* PROBLEM DETAILS: Please retype the records below exactly as they appear, but leave out the pictures.

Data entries
━━━━━━━━

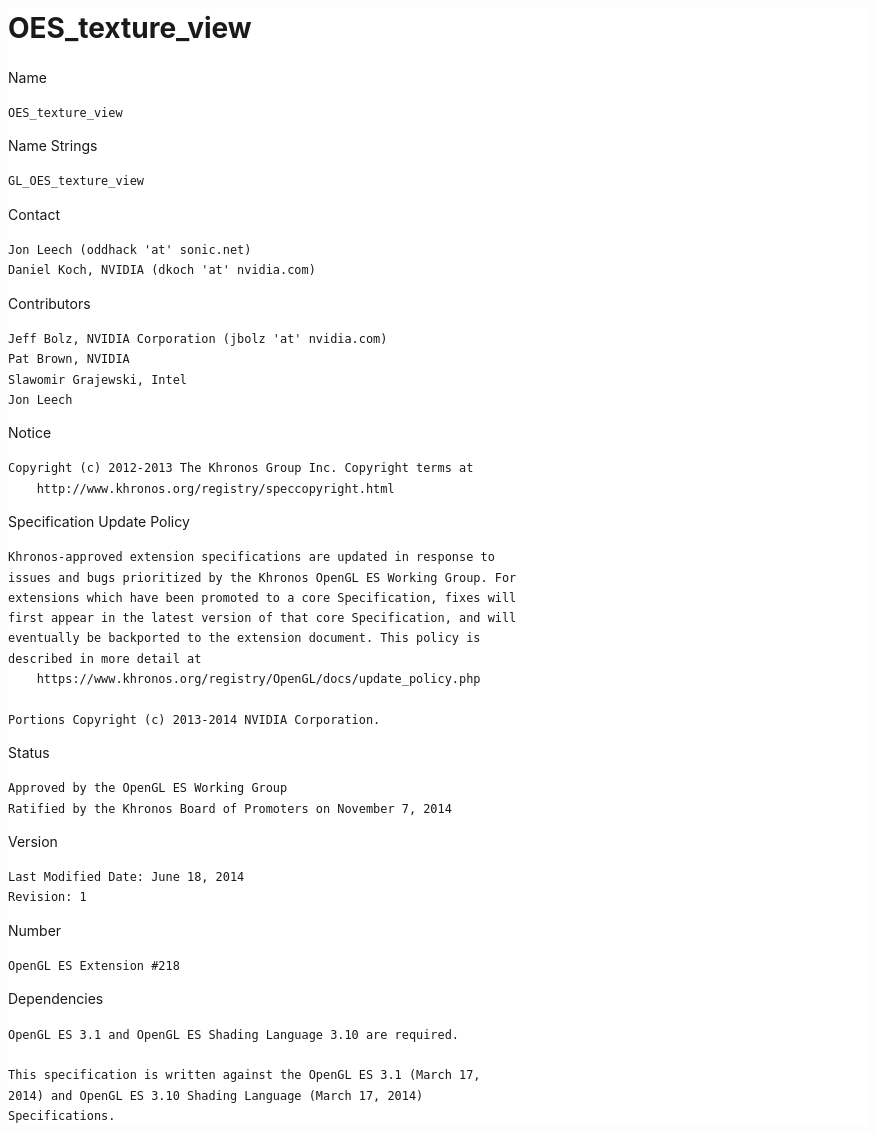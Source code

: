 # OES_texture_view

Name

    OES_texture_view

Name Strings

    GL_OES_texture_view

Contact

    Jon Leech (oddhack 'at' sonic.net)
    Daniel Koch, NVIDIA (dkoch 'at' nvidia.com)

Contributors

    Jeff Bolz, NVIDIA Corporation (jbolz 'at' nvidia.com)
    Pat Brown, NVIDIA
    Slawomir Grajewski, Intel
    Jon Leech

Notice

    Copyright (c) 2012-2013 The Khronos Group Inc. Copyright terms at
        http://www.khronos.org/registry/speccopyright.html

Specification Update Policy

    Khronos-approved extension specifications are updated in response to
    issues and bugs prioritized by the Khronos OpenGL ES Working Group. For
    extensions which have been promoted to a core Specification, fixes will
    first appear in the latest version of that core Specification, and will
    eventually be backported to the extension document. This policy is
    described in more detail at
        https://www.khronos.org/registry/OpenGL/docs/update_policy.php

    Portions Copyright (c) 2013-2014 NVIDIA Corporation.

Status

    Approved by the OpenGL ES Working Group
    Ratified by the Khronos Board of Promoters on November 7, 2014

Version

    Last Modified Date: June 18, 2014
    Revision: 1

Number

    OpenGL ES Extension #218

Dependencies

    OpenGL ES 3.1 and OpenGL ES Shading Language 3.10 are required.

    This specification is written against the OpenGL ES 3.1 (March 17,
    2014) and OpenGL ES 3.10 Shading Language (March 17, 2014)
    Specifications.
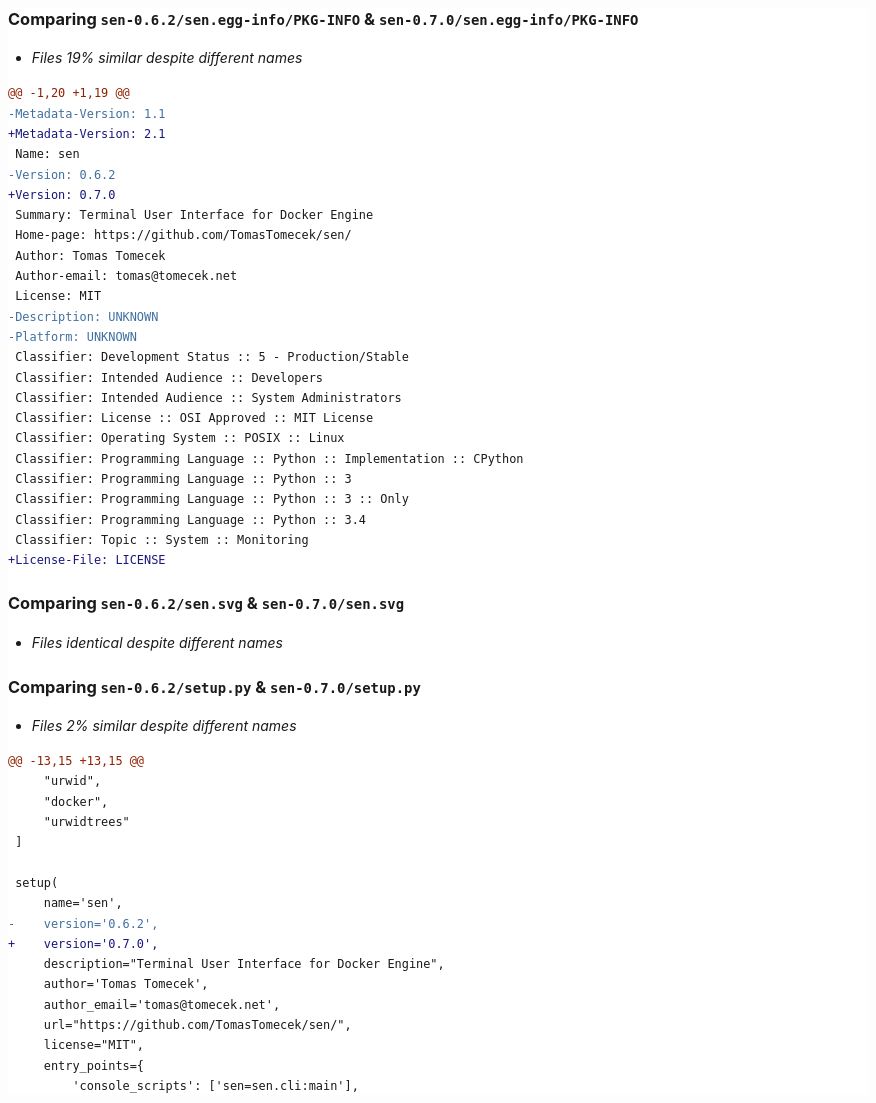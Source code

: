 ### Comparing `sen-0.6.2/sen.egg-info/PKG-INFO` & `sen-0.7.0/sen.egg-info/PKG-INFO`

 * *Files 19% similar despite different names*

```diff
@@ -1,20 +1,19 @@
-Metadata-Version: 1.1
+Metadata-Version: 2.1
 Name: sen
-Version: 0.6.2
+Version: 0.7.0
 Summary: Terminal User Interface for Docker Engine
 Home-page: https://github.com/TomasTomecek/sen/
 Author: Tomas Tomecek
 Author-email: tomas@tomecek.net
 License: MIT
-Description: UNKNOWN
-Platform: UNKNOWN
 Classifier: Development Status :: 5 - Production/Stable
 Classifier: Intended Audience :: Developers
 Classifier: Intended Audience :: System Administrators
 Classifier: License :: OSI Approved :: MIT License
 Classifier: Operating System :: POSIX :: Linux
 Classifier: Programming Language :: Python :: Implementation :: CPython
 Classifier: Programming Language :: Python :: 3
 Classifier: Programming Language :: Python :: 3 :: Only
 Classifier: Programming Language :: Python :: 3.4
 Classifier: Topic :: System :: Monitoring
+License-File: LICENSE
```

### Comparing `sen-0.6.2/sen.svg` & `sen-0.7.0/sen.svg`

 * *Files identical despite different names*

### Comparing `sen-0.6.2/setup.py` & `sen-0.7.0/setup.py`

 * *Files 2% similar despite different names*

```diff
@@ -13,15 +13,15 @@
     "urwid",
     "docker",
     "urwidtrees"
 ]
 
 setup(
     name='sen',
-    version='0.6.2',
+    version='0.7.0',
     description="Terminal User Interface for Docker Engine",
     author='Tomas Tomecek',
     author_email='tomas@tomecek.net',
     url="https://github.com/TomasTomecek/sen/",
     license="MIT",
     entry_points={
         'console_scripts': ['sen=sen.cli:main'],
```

━━━━━━━━

* COMPLETED TASK:
Source code

: # OES_texture_view

Name

    OES_texture_view

Name Strings

    GL_OES_texture_view

Contact

    Jon Leech (oddhack 'at' sonic.net)
    Daniel Koch, NVIDIA (dkoch 'at' nvidia.com)

Contributors

    Jeff Bolz, NVIDIA Corporation (jbolz 'at' nvidia.com)
    Pat Brown, NVIDIA
    Slawomir Grajewski, Intel
    Jon Leech

Notice

    Copyright (c) 2012-2013 The Khronos Group Inc. Copyright terms at
        http://www.khronos.org/registry/speccopyright.html

Specification Update Policy

    Khronos-approved extension specifications are updated in response to
    issues and bugs prioritized by the Khronos OpenGL ES Working Group. For
    extensions which have been promoted to a core Specification, fixes will
    first appear in the latest version of that core Specification, and will
    eventually be backported to the extension document. This policy is
    described in more detail at
        https://www.khronos.org/registry/OpenGL/docs/update_policy.php

    Portions Copyright (c) 2013-2014 NVIDIA Corporation.

Status

    Approved by the OpenGL ES Working Group
    Ratified by the Khronos Board of Promoters on November 7, 2014

Version

    Last Modified Date: June 18, 2014
    Revision: 1

Number

    OpenGL ES Extension #218

Dependencies

    OpenGL ES 3.1 and OpenGL ES Shading Language 3.10 are required.

    This specification is written against the OpenGL ES 3.1 (March 17,
    2014) and OpenGL ES 3.10 Shading Language (March 17, 2014)
    Specifications.
Source code

: ### Comparing `sen-0.6.2/sen.egg-info/PKG-INFO` & `sen-0.7.0/sen.egg-info/PKG-INFO`

 * *Files 19% similar despite different names*

```diff
@@ -1,20 +1,19 @@
-Metadata-Version: 1.1
+Metadata-Version: 2.1
 Name: sen
-Version: 0.6.2
+Version: 0.7.0
 Summary: Terminal User Interface for Docker Engine
 Home-page: https://github.com/TomasTomecek/sen/
 Author: Tomas Tomecek
 Author-email: tomas@tomecek.net
 License: MIT
-Description: UNKNOWN
-Platform: UNKNOWN
 Classifier: Development Status :: 5 - Production/Stable
 Classifier: Intended Audience :: Developers
 Classifier: Intended Audience :: System Administrators
 Classifier: License :: OSI Approved :: MIT License
 Classifier: Operating System :: POSIX :: Linux
 Classifier: Programming Language :: Python :: Implementation :: CPython
 Classifier: Programming Language :: Python :: 3
 Classifier: Programming Language :: Python :: 3 :: Only
 Classifier: Programming Language :: Python :: 3.4
 Classifier: Topic :: System :: Monitoring
+License-File: LICENSE
```

### Comparing `sen-0.6.2/sen.svg` & `sen-0.7.0/sen.svg`

 * *Files identical despite different names*

### Comparing `sen-0.6.2/setup.py` & `sen-0.7.0/setup.py`

 * *Files 2% similar despite different names*

```diff
@@ -13,15 +13,15 @@
     "urwid",
     "docker",
     "urwidtrees"
 ]
 
 setup(
     name='sen',
-    version='0.6.2',
+    version='0.7.0',
     description="Terminal User Interface for Docker Engine",
     author='Tomas Tomecek',
     author_email='tomas@tomecek.net',
     url="https://github.com/TomasTomecek/sen/",
     license="MIT",
     entry_points={
         'console_scripts': ['sen=sen.cli:main'],
```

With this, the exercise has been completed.